The other authorities relied upon by Mr. Bhattacharya are not applicable to the facts of the case. In 1991 C.Cr.LR (Cal) 171 (Dilip Kumar Jaiswal Vs. Debapriya Banerjee) and 2005 Cri.LJ 1931 (M/s. Target Overseas Exports Pvt. Ltd. & Ors. Vs. A.M. Iqbal & Anr.) the issue was whether notice of dishonour was required to be given to the directors of the company when notice had been served upon the company itself. In 2015 ACD 886 (HP) [M/s. Century Vision Organic Farms Pvt. Ltd. Vs. Pushpa Bhanot] the Court did not consider the ratio in Bilakchand (supra) and Rajneesh (supra). In (2013) 2 CLT 139/(HC) [SSS Loha Marketing Pvt. Ltd. Vs. Bibby Financial Services India Pvt. Ltd.] the Court was dealing with a notice under section 434 of the Companies Act, which had not been sent to the registered office of the company. In the instant case, the notice of dishonour was sent to the registered office of the company and was received by petitioner no.2 who is the director and alter ego of the company being the human agency who represented the company throughout the transaction which is the subject matter in the instant prosecution.
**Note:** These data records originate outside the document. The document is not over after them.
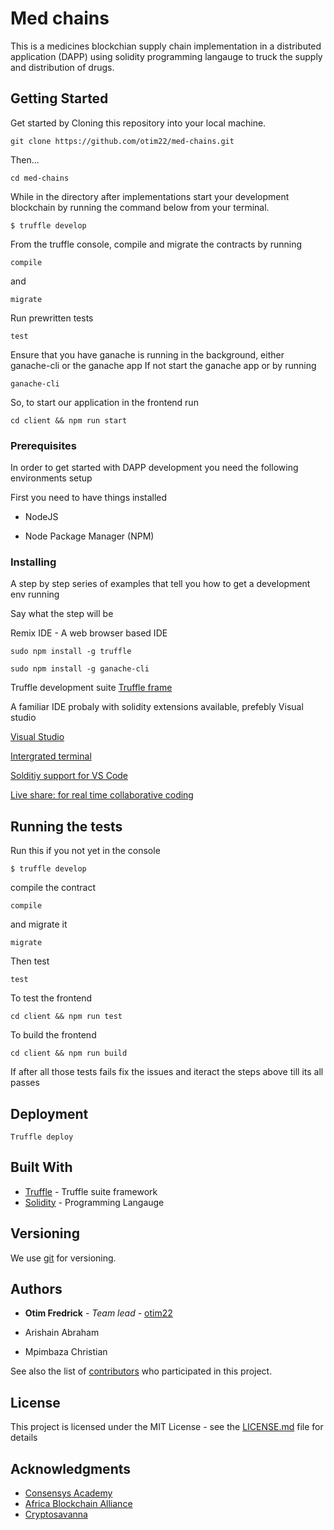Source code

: # Med chains

This is a medicines blockchian supply chain implementation in a distributed application (DAPP) using solidity programming langauge to truck the supply and distribution of drugs.


## Getting Started

Get started by Cloning this repository into your local machine.

```
git clone https://github.com/otim22/med-chains.git
```

Then...

```
cd med-chains
```

While in the directory after implementations start your development blockchain by running the command below from your terminal. 

```
$ truffle develop 
```

From the truffle console, compile and migrate the contracts by running 

```
compile 
```

and 

```
migrate
```

Run prewritten tests
```
test
```

Ensure that you have ganache is running in the background, either ganache-cli or the ganache app 
If not start the ganache app or by running 

```
ganache-cli
```

So, to start our application in the frontend run

```
cd client && npm run start
```

### Prerequisites

In order to get started with DAPP development you need the following environments setup

First you need to have things installed

* NodeJS

* Node Package Manager (NPM)


### Installing

A step by step series of examples that tell you how to get a development env running

Say what the step will be

Remix IDE - A web browser based IDE

```
sudo npm install -g truffle

sudo npm install -g ganache-cli
```

Truffle development suite
[Truffle frame](https://truffleframework.com/ "Truffle + Ganache") 

A familiar IDE probaly with solidity extensions available, prefebly Visual studio

[Visual Studio](https://code.visualstudio.com/ "Download it here") 

[Intergrated terminal](https://code.visualstudio.com/docs/editor/integrated-terminal "Download it here") 

[Solditiy support for VS Code](https://marketplace.visualstudio.com/itemdetails?itemName=JuanBlanco.solidity "Download it here") 

[Live share: for real time collaborative coding](https://marketplace.visualstudio.com/itemdetails?itemName=MS-vsliveshare.vsliveshare "Download it here") 


## Running the tests

Run this if you not yet in the console
```
$ truffle develop 
```

compile the contract 

```
compile 
```

and migrate it

```
migrate
```

Then test 
```
test
```

To test the frontend
```
cd client && npm run test
```

To build the frontend

```
cd client && npm run build
```

If after all those tests fails fix the issues and iteract the steps above till its all passes


## Deployment

```
Truffle deploy
```

## Built With

* [Truffle](https://truffleframework.com/) - Truffle suite framework
* [Solidity](https://solidity.readthedocs.io/en/develop/index.html#) - Programming Langauge


## Versioning

We use [git](http://github.cm/) for versioning. 


## Authors

* **Otim Fredrick** - *Team lead* - [otim22](https://github.com/otim22)

* Arishain Abraham

* Mpimbaza Christian

See also the list of [contributors](https://github.com/otim22/med-chains/contributors) who participated in this project.


## License

This project is licensed under the MIT License - see the [LICENSE.md](LICENSE.md) file for details


## Acknowledgments

* [Consensys Academy](https://consensys.net/academy/) 
* [Africa Blockchain Alliance](https://afriblockchain.org/)
* [Cryptosavanna](https://cryptosavannah.com/)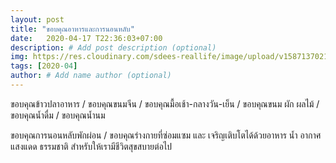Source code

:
 ```yaml
---
layout: post
title: "ขอบคุณอาหารและการนอนหลับ"
date:   2020-04-17 T22:36:03+07:00
description: # Add post description (optional)
img: https://res.cloudinary.com/sdees-reallife/image/upload/v1587137021/IMG_1690.jpg # Add image post (optional)
tags: [2020-04]
author: # Add name author (optional)
---
```

ขอบคุณข้าวปลาอาหาร / ขอบคุณขนมจีน / ขอบคุณมื้อเช้า-กลางวัน-เย็น / ขอบคุณขนม ผัก ผลไม้ / ขอบคุณน้ำดื่ม / ขอบคุณน้ำนม

<i class="fa fa-child" style="color:plum"></i>

ขอบคุณการนอนหลับพักผ่อน / ขอบคุณร่างกายที่ซ่อมแซม และ เจริญเติบโตได้ด้วยอาหาร น้ำ อากาศ แสงแดด ธรรมชาติ สำหรับให้เรามีชีวิตสุขสบายต่อไป
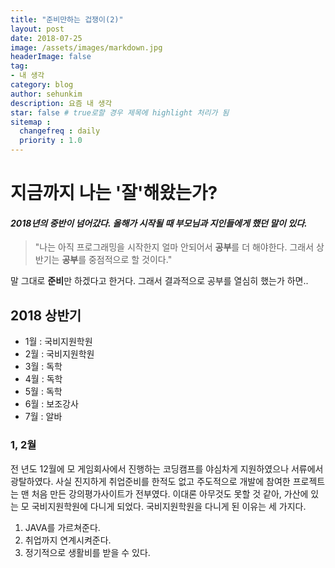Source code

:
 ```yaml
---
title: "준비만하는 겁쟁이(2)"
layout: post
date: 2018-07-25
image: /assets/images/markdown.jpg
headerImage: false
tag:
- 내 생각
category: blog
author: sehunkim
description: 요즘 내 생각
star: false # true로할 경우 제목에 highlight 처리가 됨
sitemap :
  changefreq : daily
  priority : 1.0
---
```


# 지금까지 나는 '잘'해왔는가?

#### *2018년의 중반이 넘어갔다. 올해가 시작될 때 부모님과 지인들에게 했던 말이 있다.*
> "나는 아직 프로그래밍을 시작한지 얼마 안되어서 <strong>공부</strong>를 더 해야한다.
  그래서 상반기는 <strong>공부</strong>를 중점적으로 할 것이다."

말 그대로 <strong>준비</strong>만 하겠다고 한거다.
그래서 결과적으로 공부를 열심히 했는가 하면..

## 2018 상반기
- 1월 : 국비지원학원
- 2월 : 국비지원학원
- 3월 : 독학
- 4월 : 독학
- 5월 : 독학
- 6월 : 보조강사
- 7월 : 알바

### 1, 2월

전 년도 12월에 모 게임회사에서 진행하는 코딩캠프를 야심차게 지원하였으나 서류에서 광탈하였다. 사실 진지하게 취업준비를 한적도 없고 주도적으로 개발에 참여한 프로젝트는 맨 처음 만든 강의평가사이트가 전부였다. 이대론 아무것도 못할 것 같아, 가산에 있는 모 국비지원학원에 다니게 되었다. 국비지원학원을 다니게 된 이유는 세 가지다.

1. JAVA를 가르쳐준다.
2. 취업까지 연계시켜준다.
3. 정기적으로 생활비를 받을 수 있다.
In (1999) 4 SCC 197 [Orissa State Ware Housing Corporation Vs. Commissioner of Income Tax] the Apex Court was dealing with a fiscal statute and held that the court must ascribe natural and ordinary meaning to the words used by the legislature and not substitute its own observation in place of legislative intent. As in the factual matrix, I find that the legislative intent of making the drawer of the cheque, that is, the juristic entity aware of its dishonour by way of a notice in writing is well achieved by giving notice to its alter ego and human agency, namely, the petitioner no.2, I am of

the view that ratio of the aforesaid decision has no manner of application in the instant case. In view of the aforesaid discussion I hold that the petitioner no.1 company had sufficient notice of dishonor of the cheques and had failed to make payment within the stipulated time and the impugned prosecutions are not liable to be quashed on such score. For the aforesaid reasons, both the revision petitions are dismissed. The trial court is directed to proceed with the case in accordance law with utmost expedition. Let Photostat certified copy of this order be given to the parties, if applied for, on urgent basis upon compliance of all formalities. (Joymalya Bagchi, J.)